Uno de los emblemas del Parque Rivadavia, además del monumento al prócer venezolano Simón Bolívar, es un ombú de más de cien años. “Ahora está cercado porque el Gobierno tiene miedo que alguna rama se caiga y mate a alguien. Pero antes, todos los coleccionistas estaban ahí abajo, rodeándolo, y eran un montón”, dice Alejandro. Se elige este lugar porque queda en el centro geográfico de la Capital, y es accesible para todos los que llegan del interior.
Al día de hoy, los que se dedican a los billetes y monedas tienen unos stand de feria en la vereda del Parque, sobre la avenida frente al bar. Un billete de Checoslovaquia de 1964, sin valor monetario real, cuesta 200 pesos.
“Acá pescaron un ladrón una vez. A él (señala a un hombre que está contando estampillas con la cara del chino Mao Tse Tung) le robaron una vez. Se levantó y le desaparecieron un montón de cartas”, cuenta Néstor.
–¿Y cómo resuelven esos casos?
-Cobra, va en cana o devuelve. Pero queda marcado, hay cámaras.
–¿Suelen devolver lo que roban?
– Mirá, yo mi mesa la tengo llena de mercadería. Acá hay cámaras y si te falta algo pedís la grabación y ves quién te lo llevó. Si es un conocido, se lo pedís y te dice: “Ay, no me di cuenta”. Eso le pasó a ese hombre. Le robaron, lo ubicaron y no sé cómo sabían dónde vivía. El tipo entregó, pidió disculpas y no apareció nunca más.
Néstor tiene una barba candado y canosa, un arito en la oreja izquierda y una panza que puede parecer grande, pero, entre los coleccionistas, es una más. Supera el metro ochenta y lleva una camisa color salmón. “Si bien conocí esto con mis primos y tíos, me fascinó por mi curiosidad. De chico me encantaba leer historias, y a diferencia de ahora, no había mucho para entretenerse. Tener una pieza material, tangible, no virtual, que haya estado en China, en Japón, para mí era algo mágico”, explica. “La curiosidad juega un rol increíble. Pobre del que no sea curioso y nunca haya espiado a una mina por el ojo de la cerradura o leído un diario ‘de ojito’ en el subte”.
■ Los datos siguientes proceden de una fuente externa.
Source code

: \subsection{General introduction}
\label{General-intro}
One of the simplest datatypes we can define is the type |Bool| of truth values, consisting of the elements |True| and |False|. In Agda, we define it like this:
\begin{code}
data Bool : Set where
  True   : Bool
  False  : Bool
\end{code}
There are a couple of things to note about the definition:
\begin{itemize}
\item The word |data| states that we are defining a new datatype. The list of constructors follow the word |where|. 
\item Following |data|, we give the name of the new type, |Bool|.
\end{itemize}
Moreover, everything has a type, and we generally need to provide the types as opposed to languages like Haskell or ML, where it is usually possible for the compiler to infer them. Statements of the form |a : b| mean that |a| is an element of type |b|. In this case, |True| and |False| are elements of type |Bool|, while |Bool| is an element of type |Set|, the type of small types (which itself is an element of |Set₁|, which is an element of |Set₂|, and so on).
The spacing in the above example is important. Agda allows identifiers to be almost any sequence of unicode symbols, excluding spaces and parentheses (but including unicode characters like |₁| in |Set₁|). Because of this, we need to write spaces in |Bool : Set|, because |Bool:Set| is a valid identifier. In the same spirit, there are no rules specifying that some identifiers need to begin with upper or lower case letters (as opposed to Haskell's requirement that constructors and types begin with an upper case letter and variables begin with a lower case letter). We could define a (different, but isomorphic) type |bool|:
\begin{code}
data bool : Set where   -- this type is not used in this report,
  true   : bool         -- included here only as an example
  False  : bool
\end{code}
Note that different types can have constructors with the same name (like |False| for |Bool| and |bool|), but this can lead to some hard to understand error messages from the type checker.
Por este bar, donde el café en jarrito supera los 60 pesos, pasaron escritores como Roberto Arlt, Baldomero Fernández Moreno y Conrado Nalé Roxlo. Néstor lo define como un “búnker filatélico donde vienen comerciantes importantes, medianos y chicos, desde los popes hasta el que recién empieza”. Sin embargo, cuando él necesita un “cable a tierra” también va al mismo bar con otros “amigotes” del barrio. “Los coleccionistas ya somos parte de la puesta en escena de esta obra”, concluye.